---------- Recorded data ----------

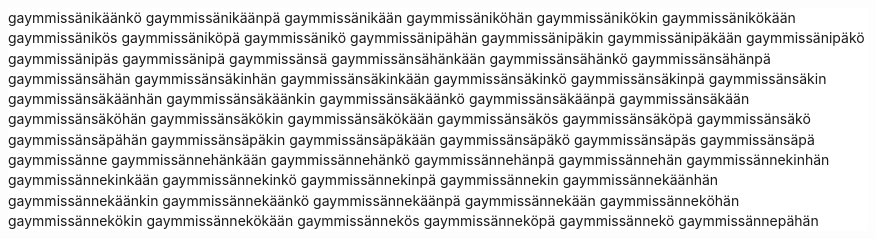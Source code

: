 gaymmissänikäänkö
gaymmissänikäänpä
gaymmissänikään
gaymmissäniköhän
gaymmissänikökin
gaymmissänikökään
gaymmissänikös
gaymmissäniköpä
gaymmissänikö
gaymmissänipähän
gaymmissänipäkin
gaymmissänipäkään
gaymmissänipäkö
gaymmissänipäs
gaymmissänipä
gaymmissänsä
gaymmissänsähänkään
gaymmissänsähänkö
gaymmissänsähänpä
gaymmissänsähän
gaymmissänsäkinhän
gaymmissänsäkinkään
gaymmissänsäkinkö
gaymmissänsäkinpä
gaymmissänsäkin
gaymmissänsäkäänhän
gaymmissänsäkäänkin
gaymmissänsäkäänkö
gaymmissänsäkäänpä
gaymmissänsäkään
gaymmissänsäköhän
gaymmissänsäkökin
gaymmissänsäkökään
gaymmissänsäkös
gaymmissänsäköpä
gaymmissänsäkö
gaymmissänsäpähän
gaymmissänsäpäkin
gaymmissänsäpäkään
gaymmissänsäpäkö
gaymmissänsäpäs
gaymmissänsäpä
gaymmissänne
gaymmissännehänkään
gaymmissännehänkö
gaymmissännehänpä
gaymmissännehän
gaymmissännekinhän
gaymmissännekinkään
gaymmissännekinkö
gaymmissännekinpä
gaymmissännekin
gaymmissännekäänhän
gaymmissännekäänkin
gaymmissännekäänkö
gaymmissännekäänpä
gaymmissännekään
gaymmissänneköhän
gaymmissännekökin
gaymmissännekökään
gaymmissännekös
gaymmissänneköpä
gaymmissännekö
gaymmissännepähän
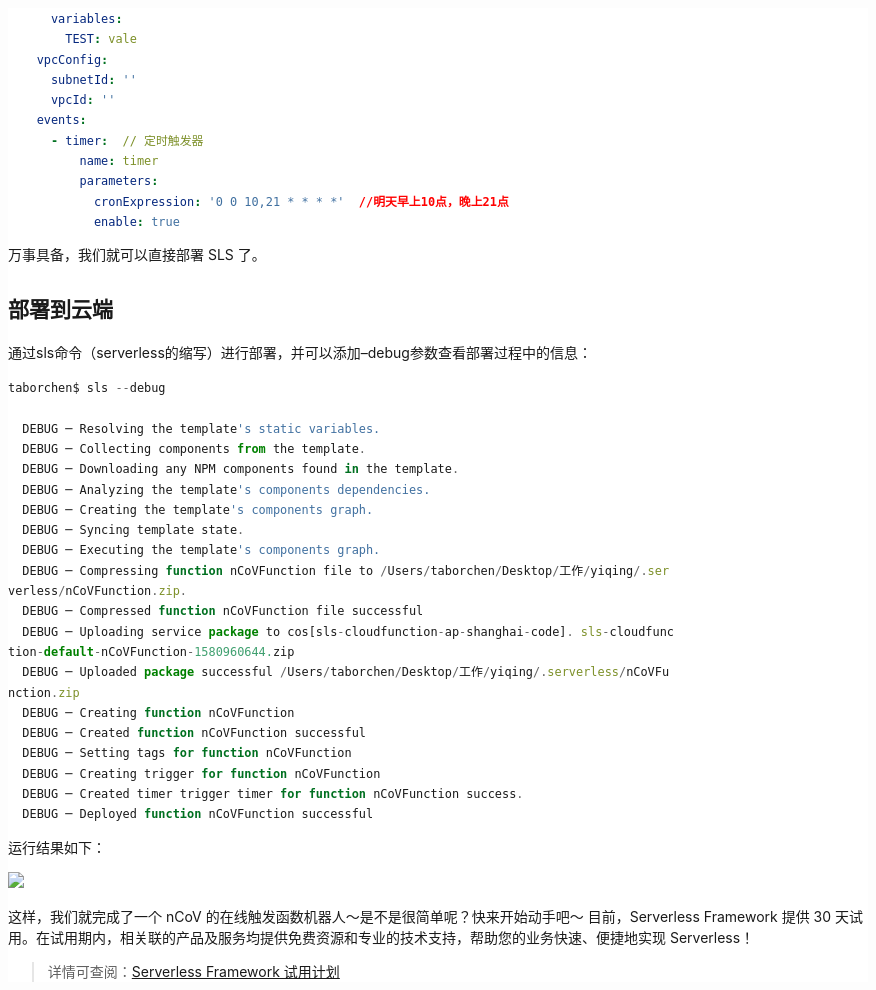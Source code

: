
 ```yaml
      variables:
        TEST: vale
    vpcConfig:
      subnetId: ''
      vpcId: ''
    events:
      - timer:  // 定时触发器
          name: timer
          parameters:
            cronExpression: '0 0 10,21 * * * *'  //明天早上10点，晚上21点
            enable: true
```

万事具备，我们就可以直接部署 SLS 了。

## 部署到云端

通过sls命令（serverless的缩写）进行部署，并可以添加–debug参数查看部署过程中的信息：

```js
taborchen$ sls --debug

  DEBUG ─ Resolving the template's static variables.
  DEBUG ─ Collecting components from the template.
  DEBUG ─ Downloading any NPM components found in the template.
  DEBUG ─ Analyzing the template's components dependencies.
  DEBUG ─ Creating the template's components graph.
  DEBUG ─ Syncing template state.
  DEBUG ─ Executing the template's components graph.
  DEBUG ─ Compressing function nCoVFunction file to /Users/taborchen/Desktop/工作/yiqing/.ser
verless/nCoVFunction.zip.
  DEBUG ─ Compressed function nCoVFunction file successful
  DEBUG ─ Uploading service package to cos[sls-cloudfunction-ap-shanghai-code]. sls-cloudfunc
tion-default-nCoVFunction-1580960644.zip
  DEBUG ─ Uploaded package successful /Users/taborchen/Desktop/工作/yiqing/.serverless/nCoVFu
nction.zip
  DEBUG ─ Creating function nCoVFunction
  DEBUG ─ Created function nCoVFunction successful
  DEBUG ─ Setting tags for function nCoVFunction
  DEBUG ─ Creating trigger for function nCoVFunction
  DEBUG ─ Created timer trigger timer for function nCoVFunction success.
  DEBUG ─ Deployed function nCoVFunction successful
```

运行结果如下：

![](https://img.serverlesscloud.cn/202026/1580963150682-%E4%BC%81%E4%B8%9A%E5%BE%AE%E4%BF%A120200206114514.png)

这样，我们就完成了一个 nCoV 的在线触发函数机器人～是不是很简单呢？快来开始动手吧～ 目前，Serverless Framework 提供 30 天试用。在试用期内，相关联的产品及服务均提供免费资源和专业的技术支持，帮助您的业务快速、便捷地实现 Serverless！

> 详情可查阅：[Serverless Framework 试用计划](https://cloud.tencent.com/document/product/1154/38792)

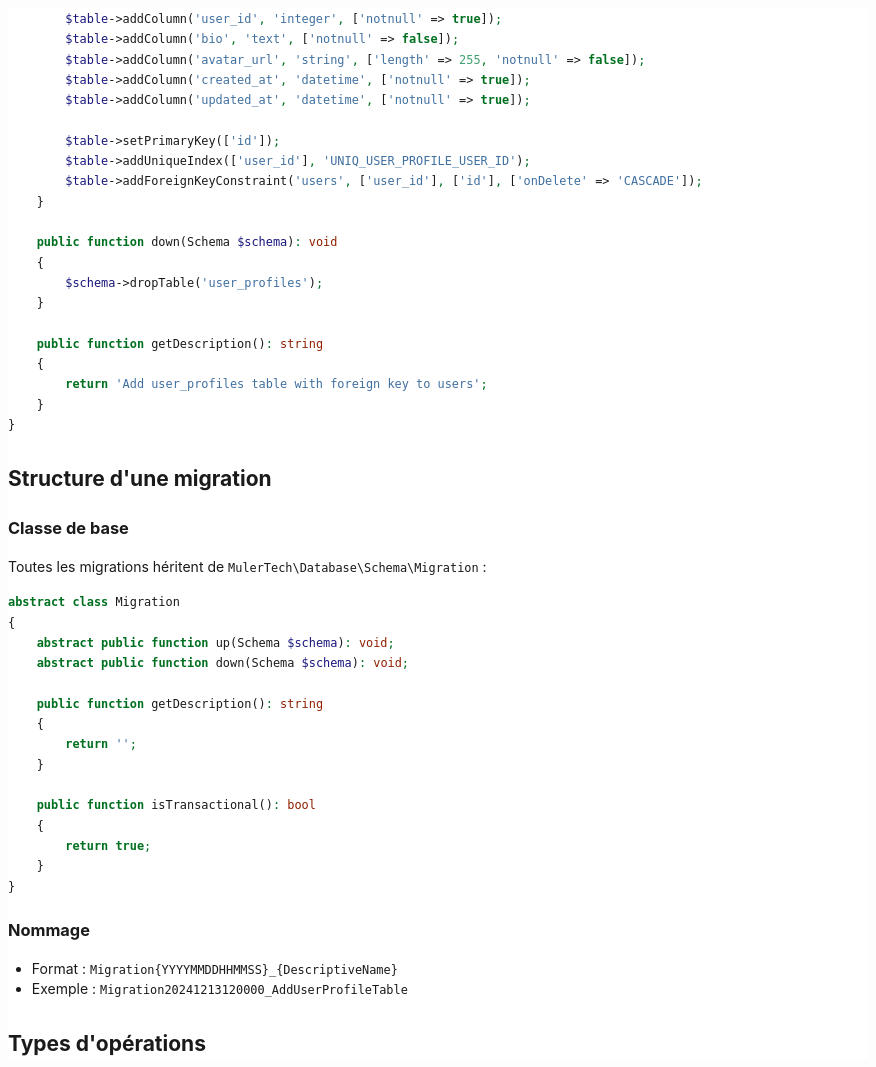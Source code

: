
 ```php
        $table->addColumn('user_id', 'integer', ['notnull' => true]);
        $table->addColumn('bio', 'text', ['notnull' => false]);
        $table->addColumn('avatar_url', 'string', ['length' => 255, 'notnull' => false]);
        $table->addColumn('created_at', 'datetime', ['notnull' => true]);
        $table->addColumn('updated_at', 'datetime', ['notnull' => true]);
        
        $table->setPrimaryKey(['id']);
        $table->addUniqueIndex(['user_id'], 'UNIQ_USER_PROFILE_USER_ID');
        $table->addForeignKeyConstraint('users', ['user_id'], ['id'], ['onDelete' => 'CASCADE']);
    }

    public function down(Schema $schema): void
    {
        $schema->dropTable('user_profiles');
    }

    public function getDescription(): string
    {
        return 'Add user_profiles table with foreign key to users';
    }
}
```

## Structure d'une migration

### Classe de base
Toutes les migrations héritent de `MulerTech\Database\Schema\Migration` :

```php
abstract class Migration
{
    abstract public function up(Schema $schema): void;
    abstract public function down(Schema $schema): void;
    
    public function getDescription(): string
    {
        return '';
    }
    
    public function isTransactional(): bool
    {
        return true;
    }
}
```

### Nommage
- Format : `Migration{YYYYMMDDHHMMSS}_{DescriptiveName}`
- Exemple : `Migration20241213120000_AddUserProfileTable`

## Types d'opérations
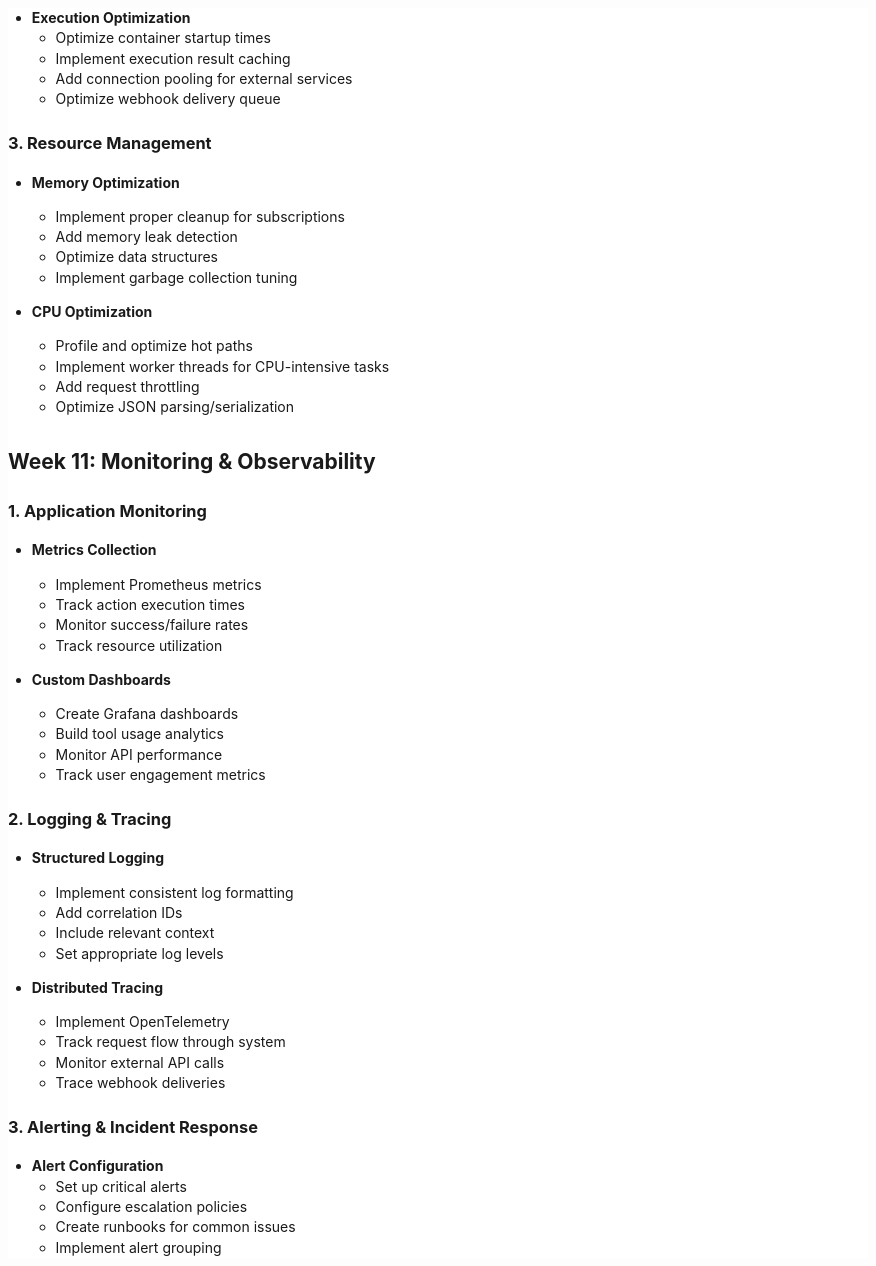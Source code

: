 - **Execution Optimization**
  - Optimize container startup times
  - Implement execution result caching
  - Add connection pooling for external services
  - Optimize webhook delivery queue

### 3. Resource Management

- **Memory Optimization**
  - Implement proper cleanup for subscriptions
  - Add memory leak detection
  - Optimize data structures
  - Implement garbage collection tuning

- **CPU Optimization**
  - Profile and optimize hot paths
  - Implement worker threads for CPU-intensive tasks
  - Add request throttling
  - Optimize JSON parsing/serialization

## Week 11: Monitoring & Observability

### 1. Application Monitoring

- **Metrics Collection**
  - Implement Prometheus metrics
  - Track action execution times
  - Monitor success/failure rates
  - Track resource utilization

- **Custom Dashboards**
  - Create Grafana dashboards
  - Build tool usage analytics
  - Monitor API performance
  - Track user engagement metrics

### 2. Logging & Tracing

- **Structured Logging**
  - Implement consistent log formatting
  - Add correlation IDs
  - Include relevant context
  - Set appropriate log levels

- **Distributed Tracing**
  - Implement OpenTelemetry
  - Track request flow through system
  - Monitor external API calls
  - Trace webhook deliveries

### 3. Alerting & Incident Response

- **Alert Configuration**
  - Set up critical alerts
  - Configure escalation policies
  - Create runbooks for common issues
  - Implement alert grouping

----------

In the records above, find every line with the word "Tracing" and copy it.

Solution to the problem:
### 2. Logging & Tracing
- **Distributed Tracing**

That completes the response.